The product surface today asks the user to think in UTC. A São Paulo user who wants "every weekday at 9am local" must pre-convert their cron — and that conversion drifts twice a year on DST transitions, because UTC does not observe DST and São Paulo, when its government decides to, does. The same cron expression that fires at 9am local in March can fire at 8am local in November.


This is a known limitation, not a subtle bug. Adding a per-automation timezone is a timezone String column on the model and one extra argument threaded into scheduleAutomation. The mechanism is in place; the schema and the surface area are not.
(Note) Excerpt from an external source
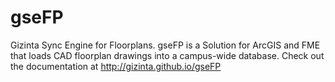 gseFP
=====

Gizinta Sync Engine for Floorplans.
gseFP is a Solution for ArcGIS and FME that loads CAD floorplan drawings into a campus-wide database.
Check out the documentation at http://gizinta.github.io/gseFP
What's Honest About This Design Today

The two-queue split earns its complexity. It keeps cron ticks responsive under long LLM calls, lets each queue carry the retry and heartbeat policy its workload actually needs, and keeps a non-idempotent chat from being silently re-run. The mechanism is small — one schedule call, one re-read, one boss.send — and the invariants it enforces are real.


What the design does not do today is just as worth saying. There is no boot-time reconciliation between Automation rows and pg-boss schedule rows, so a crashed PATCH can leave an automation that looks live but never fires. Singleton drops are not surfaced anywhere the user can see, so an over-tight cron under-delivers in silence. There is no per-automation timezone, so DST quietly shifts schedules for users outside UTC. There is no dry-run or "next 5 fire times" preview, even though the cron parser used at validation time would make it a small change.


Each of those gaps has a specific code path that would need to change. Naming them is the honest version of "the design is good." The design is good for the cases it was built for; the cases it does not yet cover are knowable, and they are the next things to build.